Imagine discovering that your identity has been stolen. You were conned into giving out personal information to sources that seemed legitimate, maybe on social media or over the phone. Situations like this are not uncommon and are becoming some of the most common identity theft scams.
The Federal Trade Commission receives an average of 2.4 million reports of fraud every year. An ever-rising percentage of these involve a category of fraud known as social engineering. This involves tricking someone into thinking the scammer is a friend or a representative of a legitimate and trusted organization. The objective is to steal your personal information and use it against you.
If you’re not careful, you may not realize what is happening until it is too late. Being aware of all the scams out there puts the odds in your favor. Here are some of the most popular identity theft scams to watch out for.
The Changing Form of Identity Theft Scams
The face of identity theft is changing rapidly. Fraudsters are moving away from the old methods such as dumpster diving, wallet theft, and mailbox raids. They’ve discovered that they don’t need to steal your identity if they can persuade you to give it to them.
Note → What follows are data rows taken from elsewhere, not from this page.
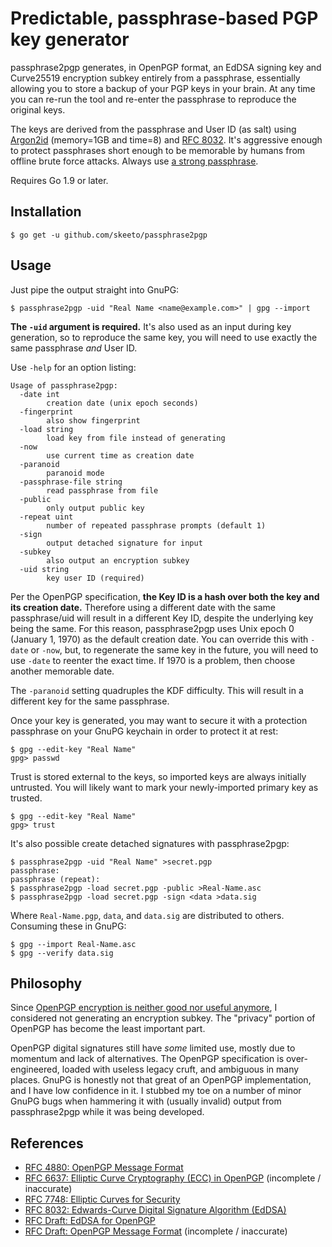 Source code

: # Predictable, passphrase-based PGP key generator

passphrase2pgp generates, in OpenPGP format, an EdDSA signing key and
Curve25519 encryption subkey entirely from a passphrase, essentially
allowing you to store a backup of your PGP keys in your brain. At any
time you can re-run the tool and re-enter the passphrase to reproduce
the original keys.

The keys are derived from the passphrase and User ID (as salt) using
[Argon2id][argon2] (memory=1GB and time=8) and [RFC 8032][rfc8032]. It's
aggressive enough to protect passphrases short enough to be memorable by
humans from offline brute force attacks. Always use [a strong
passphrase][dw].

Requires Go 1.9 or later.

[argon2]: https://github.com/P-H-C/phc-winner-argon2
[rfc8032]: https://tools.ietf.org/html/rfc8032
[dw]: https://en.wikipedia.org/wiki/Diceware

## Installation

    $ go get -u github.com/skeeto/passphrase2pgp

## Usage

Just pipe the output straight into GnuPG:

    $ passphrase2pgp -uid "Real Name <name@example.com>" | gpg --import

**The `-uid` argument is required.** It's also used as an input during
key generation, so to reproduce the same key, you will need to use
exactly the same passphrase *and* User ID.

Use `-help` for an option listing:

    Usage of passphrase2pgp:
      -date int
        	creation date (unix epoch seconds)
      -fingerprint
        	also show fingerprint
      -load string
        	load key from file instead of generating
      -now
        	use current time as creation date
      -paranoid
        	paranoid mode
      -passphrase-file string
        	read passphrase from file
      -public
        	only output public key
      -repeat uint
        	number of repeated passphrase prompts (default 1)
      -sign
        	output detached signature for input
      -subkey
        	also output an encryption subkey
      -uid string
        	key user ID (required)

Per the OpenPGP specification, **the Key ID is a hash over both the key
and its creation date.** Therefore using a different date with the same
passphrase/uid will result in a different Key ID, despite the underlying
key being the same. For this reason, passphrase2pgp uses Unix epoch 0
(January 1, 1970) as the default creation date. You can override this
with `-date` or `-now`, but, to regenerate the same key in the future,
you will need to use `-date` to reenter the exact time. If 1970 is a
problem, then choose another memorable date.

The `-paranoid` setting quadruples the KDF difficulty. This will result
in a different key for the same passphrase.

Once your key is generated, you may want to secure it with a protection
passphrase on your GnuPG keychain in order to protect it at rest:

    $ gpg --edit-key "Real Name"
    gpg> passwd

Trust is stored external to the keys, so imported keys are always
initially untrusted. You will likely want to mark your newly-imported
primary key as trusted.

    $ gpg --edit-key "Real Name"
    gpg> trust

It's also possible create detached signatures with passphrase2pgp:

    $ passphrase2pgp -uid "Real Name" >secret.pgp
    passphrase:
    passphrase (repeat):
    $ passphrase2pgp -load secret.pgp -public >Real-Name.asc
    $ passphrase2pgp -load secret.pgp -sign <data >data.sig

Where `Real-Name.pgp`, `data`, and `data.sig` are distributed to others.
Consuming these in GnuPG:

    $ gpg --import Real-Name.asc
    $ gpg --verify data.sig

## Philosophy

Since [OpenPGP encryption is neither good nor useful anymore][mg], I
considered not generating an encryption subkey. The "privacy" portion of
OpenPGP has become the least important part.

OpenPGP digital signatures still have *some* limited use, mostly due to
momentum and lack of alternatives. The OpenPGP specification is
over-engineered, loaded with useless legacy cruft, and ambiguous in many
places. GnuPG is honestly not that great of an OpenPGP implementation,
and I have low confidence in it. I stubbed my toe on a number of minor
GnuPG bugs when hammering it with (usually invalid) output from
passphrase2pgp while it was being developed.

[mg]: https://blog.cryptographyengineering.com/2014/08/13/whats-matter-with-pgp/

## References

* [RFC 4880: OpenPGP Message Format](https://tools.ietf.org/html/rfc4880)
* [RFC 6637: Elliptic Curve Cryptography (ECC) in OpenPGP](https://tools.ietf.org/html/rfc6637) (incomplete / inaccurate)
* [RFC 7748: Elliptic Curves for Security](https://tools.ietf.org/html/rfc7748)
* [RFC 8032: Edwards-Curve Digital Signature Algorithm (EdDSA)](https://tools.ietf.org/html/rfc8032)
* [RFC Draft: EdDSA for OpenPGP](https://tools.ietf.org/html/draft-koch-eddsa-for-openpgp-00)
* [RFC Draft: OpenPGP Message Format](https://tools.ietf.org/html/draft-ietf-openpgp-rfc4880bis-07) (incomplete / inaccurate)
The goal is to make you comfortable so will relax and let your guard down. This is when you are most vulnerable and most likely to give out your information. There are several ways they achieve this.
1. The One-on-One Relationship
A one-on-one relationship scam typically starts with an online meeting, but can also involve the telephone or mail. The scammer approaches you as a potential love interest or friend. You’re flattered. Once you let your guard down, the scammers make their move.
The Tinder Swindler (Shimon Hayut) is a classic example of this, made famous by a Netflix documentary. Hayut posed as the son of a billionaire diamond dealer, using money from previous marks to make an impression. He used Tinder to form romantic connections and gain the trust of his victims before creating excuses to gain access to their finances.
Hayut lived lavishly spending the proceeds from each of his victims. He would seek out new women on Tinder and do the same thing to keep up his lifestyle. Law enforcement did not become actively involved until Hayut had stolen $10 million.
This is a high-profile example, but romance scams overall are all over the internet and reported losses rose 80% to $547 million in 2021.
☝️ Romance scams aren’t the only kind of relationship-based fraud. Watch out for “affinity fraud”, where a scammer tries to get close to you by pretending to share your religious, political, or other interests.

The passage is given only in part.